Exercise goal
Each of the following records is to be output exactly.

Records excerpted from a collection:
=== Section Start ===
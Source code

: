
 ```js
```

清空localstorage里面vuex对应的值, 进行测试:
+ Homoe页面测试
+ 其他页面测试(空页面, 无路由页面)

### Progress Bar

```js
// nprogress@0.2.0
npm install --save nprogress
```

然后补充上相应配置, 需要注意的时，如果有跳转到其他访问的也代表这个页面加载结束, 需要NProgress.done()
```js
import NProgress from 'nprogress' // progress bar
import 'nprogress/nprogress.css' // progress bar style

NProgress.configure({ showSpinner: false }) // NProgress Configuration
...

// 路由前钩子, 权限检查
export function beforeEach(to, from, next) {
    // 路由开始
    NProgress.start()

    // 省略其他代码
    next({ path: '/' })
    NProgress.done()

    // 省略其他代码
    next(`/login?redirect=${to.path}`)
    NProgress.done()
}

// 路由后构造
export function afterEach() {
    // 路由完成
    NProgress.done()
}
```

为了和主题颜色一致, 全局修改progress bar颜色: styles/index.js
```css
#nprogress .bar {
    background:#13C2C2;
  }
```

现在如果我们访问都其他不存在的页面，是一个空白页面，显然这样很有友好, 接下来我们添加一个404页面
=== Section End ===
Solution below
Source code

:
 ```js
```

清空localstorage里面vuex对应的值, 进行测试:
+ Homoe页面测试
+ 其他页面测试(空页面, 无路由页面)

### Progress Bar

```js
// nprogress@0.2.0
npm install --save nprogress
```

然后补充上相应配置, 需要注意的时，如果有跳转到其他访问的也代表这个页面加载结束, 需要NProgress.done()
```js
import NProgress from 'nprogress' // progress bar
import 'nprogress/nprogress.css' // progress bar style

NProgress.configure({ showSpinner: false }) // NProgress Configuration
...

// 路由前钩子, 权限检查
export function beforeEach(to, from, next) {
    // 路由开始
    NProgress.start()

    // 省略其他代码
    next({ path: '/' })
    NProgress.done()

    // 省略其他代码
    next(`/login?redirect=${to.path}`)
    NProgress.done()
}

// 路由后构造
export function afterEach() {
    // 路由完成
    NProgress.done()
}
```

为了和主题颜色一致, 全局修改progress bar颜色: styles/index.js
```css
#nprogress .bar {
    background:#13C2C2;
  }
```

现在如果我们访问都其他不存在的页面，是一个空白页面，显然这样很有友好, 接下来我们添加一个404页面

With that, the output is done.